04 November 2019

Battle lines drawn in the Catholic Church

A bitter internal conflict is escalating within one of the most powerful global organizations in existence.

It's now just over a week since the end of the Catholic Church's Amazon synod, and while the "final document" is long on evocative rhetoric and short on simple declarative statements, it does include at least some of the recommendations which traditionalist Catholics had feared, such as consideration of female deacons (a step toward women priests), ordination of married men as priests, and an "Amazonian rite" adapting Catholic ritual to Amazonian culture.  The synod has advisory powers only, and the Pope will make the final decision on these innovations; and they are suggested for the Amazon region only.  But traditionalists fear that, if adopted, they will rapidly spread throughout the global Catholic Church -- an embrace of heresy, as they see it.

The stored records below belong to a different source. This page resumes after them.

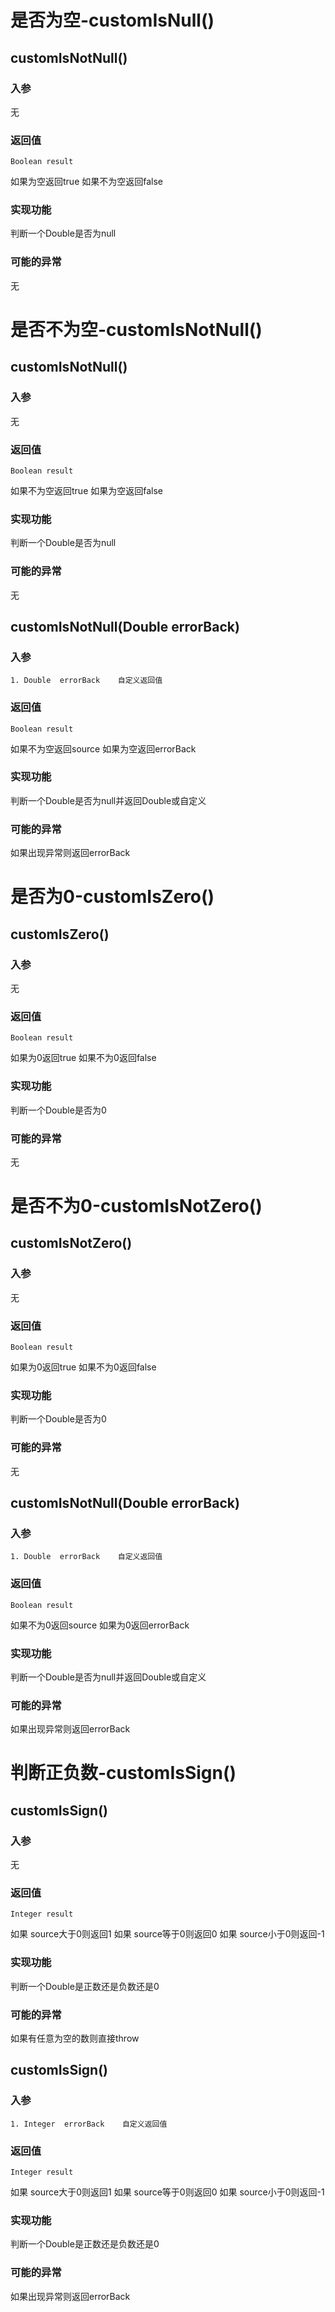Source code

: # 是否为空-customIsNull()

## customIsNotNull()

### 入参

无

### 返回值

```
Boolean result
```

如果为空返回true
如果不为空返回false

### 实现功能
判断一个Double是否为null

### 可能的异常
无

# 是否不为空-customIsNotNull()

## customIsNotNull()

### 入参

无

### 返回值

```
Boolean result
```

如果不为空返回true
如果为空返回false

### 实现功能
判断一个Double是否为null

### 可能的异常
无

## customIsNotNull(Double errorBack)

### 入参

```
1. Double  errorBack    自定义返回值
```

### 返回值

```
Boolean result
```

如果不为空返回source
如果为空返回errorBack

### 实现功能
判断一个Double是否为null并返回Double或自定义

### 可能的异常
如果出现异常则返回errorBack

# 是否为0-customIsZero()

## customIsZero()

### 入参

无

### 返回值

```
Boolean result
```

如果为0返回true
如果不为0返回false

### 实现功能
判断一个Double是否为0

### 可能的异常
无

# 是否不为0-customIsNotZero()

## customIsNotZero()

### 入参

无

### 返回值

```
Boolean result
```

如果为0返回true
如果不为0返回false

### 实现功能
判断一个Double是否为0

### 可能的异常
无

## customIsNotNull(Double errorBack)

### 入参

```
1. Double  errorBack    自定义返回值
```

### 返回值

```
Boolean result
```

如果不为0返回source
如果为0返回errorBack

### 实现功能
判断一个Double是否为null并返回Double或自定义

### 可能的异常
如果出现异常则返回errorBack

# 判断正负数-customIsSign()

## customIsSign()

### 入参

无

### 返回值

```
Integer result
```

如果 source大于0则返回1
如果 source等于0则返回0
如果 source小于0则返回-1

### 实现功能
判断一个Double是正数还是负数还是0

### 可能的异常
如果有任意为空的数则直接throw

## customIsSign()

### 入参

```
1. Integer  errorBack    自定义返回值
```

### 返回值

```
Integer result
```

如果 source大于0则返回1
如果 source等于0则返回0
如果 source小于0则返回-1

### 实现功能
判断一个Double是正数还是负数还是0

### 可能的异常
如果出现异常则返回errorBack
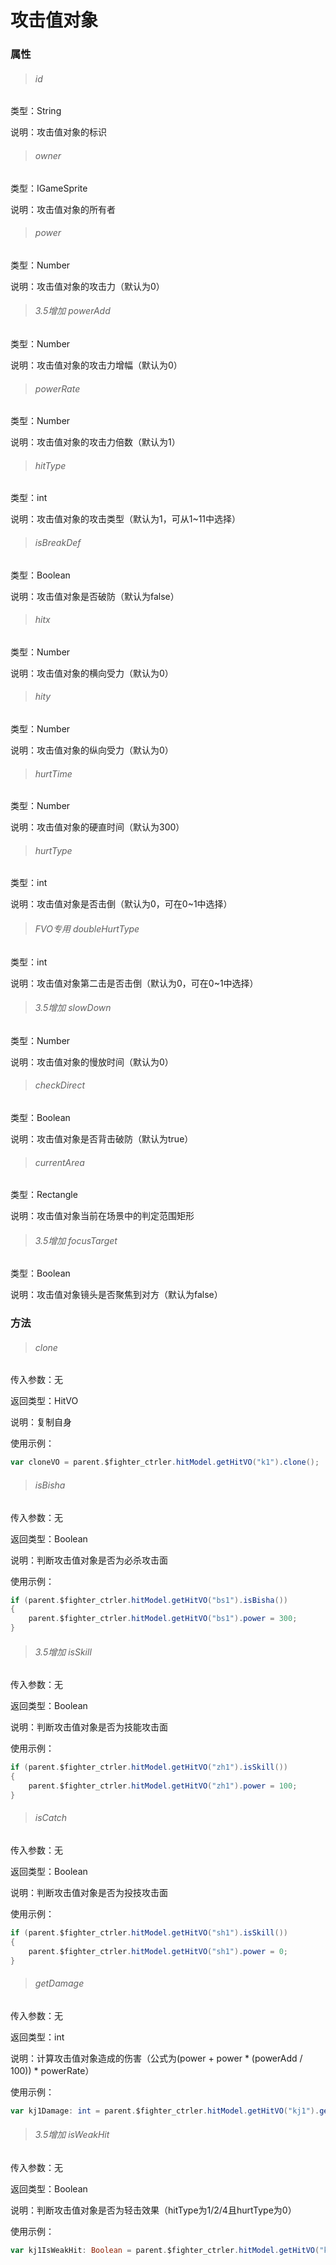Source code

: # 攻击值对象

### 属性

> ###### id

类型：String

说明：攻击值对象的标识

> ###### owner

类型：IGameSprite

说明：攻击值对象的所有者

> ###### power

类型：Number

说明：攻击值对象的攻击力（默认为0）

> ###### 3.5增加 powerAdd

类型：Number

说明：攻击值对象的攻击力增幅（默认为0）

> ###### powerRate

类型：Number

说明：攻击值对象的攻击力倍数（默认为1）

> ###### hitType

类型：int

说明：攻击值对象的攻击类型（默认为1，可从1~11中选择）

> ###### isBreakDef

类型：Boolean

说明：攻击值对象是否破防（默认为false）

> ###### hitx

类型：Number

说明：攻击值对象的横向受力（默认为0）

> ###### hity

类型：Number

说明：攻击值对象的纵向受力（默认为0）

> ###### hurtTime

类型：Number

说明：攻击值对象的硬直时间（默认为300）

> ###### hurtType

类型：int

说明：攻击值对象是否击倒（默认为0，可在0~1中选择）

> ###### FVO专用 doubleHurtType

类型：int

说明：攻击值对象第二击是否击倒（默认为0，可在0~1中选择）

> ###### 3.5增加 slowDown

类型：Number

说明：攻击值对象的慢放时间（默认为0）

> ###### checkDirect

类型：Boolean

说明：攻击值对象是否背击破防（默认为true）

> ###### currentArea

类型：Rectangle

说明：攻击值对象当前在场景中的判定范围矩形

> ###### 3.5增加 focusTarget

类型：Boolean

说明：攻击值对象镜头是否聚焦到对方（默认为false）

### 方法

> ###### clone

传入参数：无

返回类型：HitVO

说明：复制自身

使用示例：

```actionscript
var cloneVO = parent.$fighter_ctrler.hitModel.getHitVO("k1").clone();
```

> ###### isBisha

传入参数：无

返回类型：Boolean

说明：判断攻击值对象是否为必杀攻击面

使用示例：

```actionscript
if (parent.$fighter_ctrler.hitModel.getHitVO("bs1").isBisha())
{
	parent.$fighter_ctrler.hitModel.getHitVO("bs1").power = 300;
}
```

> ###### 3.5增加 isSkill

传入参数：无

返回类型：Boolean

说明：判断攻击值对象是否为技能攻击面

使用示例：

```actionscript
if (parent.$fighter_ctrler.hitModel.getHitVO("zh1").isSkill())
{
	parent.$fighter_ctrler.hitModel.getHitVO("zh1").power = 100;
}
```

> ###### isCatch

传入参数：无

返回类型：Boolean

说明：判断攻击值对象是否为投技攻击面

使用示例：

```actionscript
if (parent.$fighter_ctrler.hitModel.getHitVO("sh1").isSkill())
{
	parent.$fighter_ctrler.hitModel.getHitVO("sh1").power = 0;
}
```

> ###### getDamage

传入参数：无

返回类型：int

说明：计算攻击值对象造成的伤害（公式为(power + power * (powerAdd / 100)) * powerRate）

使用示例：

```actionscript
var kj1Damage: int = parent.$fighter_ctrler.hitModel.getHitVO("kj1").getDamage();
```

> ###### 3.5增加 isWeakHit

传入参数：无

返回类型：Boolean

说明：判断攻击值对象是否为轻击效果（hitType为1/2/4且hurtType为0）

使用示例：

```actionscript
var kj1IsWeakHit: Boolean = parent.$fighter_ctrler.hitModel.getHitVO("kj1").isWeakHit();
```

So far their opposition to this has taken the form mostly of praying and of hoping that Jesus or some other supernatural figure will step in and straighten it all out.  But if the Pope and the hierarchy go ahead and implement such changes, and they do indeed spread to the Church in the US and Europe, what will they do, seeing the one true Church accept what they consider heretical practices?  I can hardly wait to find out.  Talk of schism has been floating around for months now, along with occasional lurid fantasies about seizing control of the Vatican and casting out the evil "heretic Pope".  At the very least, it's clear that if the Church does ordain married priests and/or women priests, many traditionalists will not accept them or the rituals they perform as being legitimate.  It's going to be a mess.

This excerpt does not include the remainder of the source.